[Stored items]
Segment Open

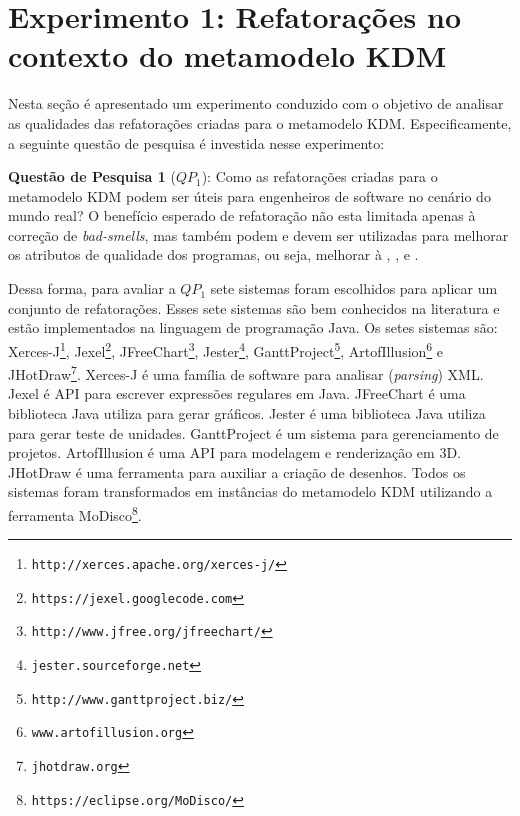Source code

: \section{Experimento 1: Refatorações no contexto do metamodelo KDM}\label{sec:experimento}

Nesta seção é apresentado um experimento conduzido com o objetivo de analisar as qualidades das refatorações criadas para o metamodelo KDM. Especificamente, a seguinte questão de pesquisa é investida nesse experimento:

\textbf{Questão de Pesquisa 1} (\textbf{$QP_1$}): Como as refatorações criadas para o metamodelo KDM podem ser úteis para engenheiros de software no cenário do mundo real? O benefício esperado de refatoração não esta limitada apenas à correção de \textit{bad-smells}, mas também podem e devem ser utilizadas para melhorar os atributos de qualidade dos programas, ou seja, melhorar à , ,  e .


Dessa forma, para avaliar a \textbf{$QP_1$} sete sistemas foram escolhidos para aplicar um conjunto de refatorações. Esses sete sistemas são bem conhecidos na literatura e estão implementados na linguagem de programação Java. Os setes sistemas são: Xerces-J\footnote{\texttt{http://xerces.apache.org/xerces-j/}}, Jexel\footnote{\texttt{https://jexel.googlecode.com}}, JFreeChart\footnote{\texttt{http://www.jfree.org/jfreechart/}}, Jester\footnote{\texttt{jester.sourceforge.net}}, GanttProject\footnote{\texttt{http://www.ganttproject.biz/}}, ArtofIllusion\footnote{\texttt{www.artofillusion.org}} e JHotDraw\footnote{\texttt{jhotdraw.org}}. Xerces-J é uma família de software para analisar (\textit{parsing}) XML. Jexel é API para escrever expressões regulares em Java. JFreeChart é uma biblioteca Java utiliza para gerar gráficos. Jester é uma biblioteca Java utiliza para gerar teste de unidades. GanttProject é um sistema para gerenciamento de projetos. ArtofIllusion é uma API para modelagem e renderização em 3D. JHotDraw é uma ferramenta para auxiliar a criação de desenhos. Todos os sistemas foram transformados em instâncias do metamodelo KDM utilizando a ferramenta MoDisco\footnote{\texttt{https://eclipse.org/MoDisco/}}.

Segment Closed

Task to complete: All of the data above should be transcribed verbatim, with pictures omitted.

Response below:
Source code

: \section{Experimento 1: Refatorações no contexto do metamodelo KDM}\label{sec:experimento}

Nesta seção é apresentado um experimento conduzido com o objetivo de analisar as qualidades das refatorações criadas para o metamodelo KDM. Especificamente, a seguinte questão de pesquisa é investida nesse experimento:

\textbf{Questão de Pesquisa 1} (\textbf{$QP_1$}): Como as refatorações criadas para o metamodelo KDM podem ser úteis para engenheiros de software no cenário do mundo real? O benefício esperado de refatoração não esta limitada apenas à correção de \textit{bad-smells}, mas também podem e devem ser utilizadas para melhorar os atributos de qualidade dos programas, ou seja, melhorar à , ,  e .


Dessa forma, para avaliar a \textbf{$QP_1$} sete sistemas foram escolhidos para aplicar um conjunto de refatorações. Esses sete sistemas são bem conhecidos na literatura e estão implementados na linguagem de programação Java. Os setes sistemas são: Xerces-J\footnote{\texttt{http://xerces.apache.org/xerces-j/}}, Jexel\footnote{\texttt{https://jexel.googlecode.com}}, JFreeChart\footnote{\texttt{http://www.jfree.org/jfreechart/}}, Jester\footnote{\texttt{jester.sourceforge.net}}, GanttProject\footnote{\texttt{http://www.ganttproject.biz/}}, ArtofIllusion\footnote{\texttt{www.artofillusion.org}} e JHotDraw\footnote{\texttt{jhotdraw.org}}. Xerces-J é uma família de software para analisar (\textit{parsing}) XML. Jexel é API para escrever expressões regulares em Java. JFreeChart é uma biblioteca Java utiliza para gerar gráficos. Jester é uma biblioteca Java utiliza para gerar teste de unidades. GanttProject é um sistema para gerenciamento de projetos. ArtofIllusion é uma API para modelagem e renderização em 3D. JHotDraw é uma ferramenta para auxiliar a criação de desenhos. Todos os sistemas foram transformados em instâncias do metamodelo KDM utilizando a ferramenta MoDisco\footnote{\texttt{https://eclipse.org/MoDisco/}}.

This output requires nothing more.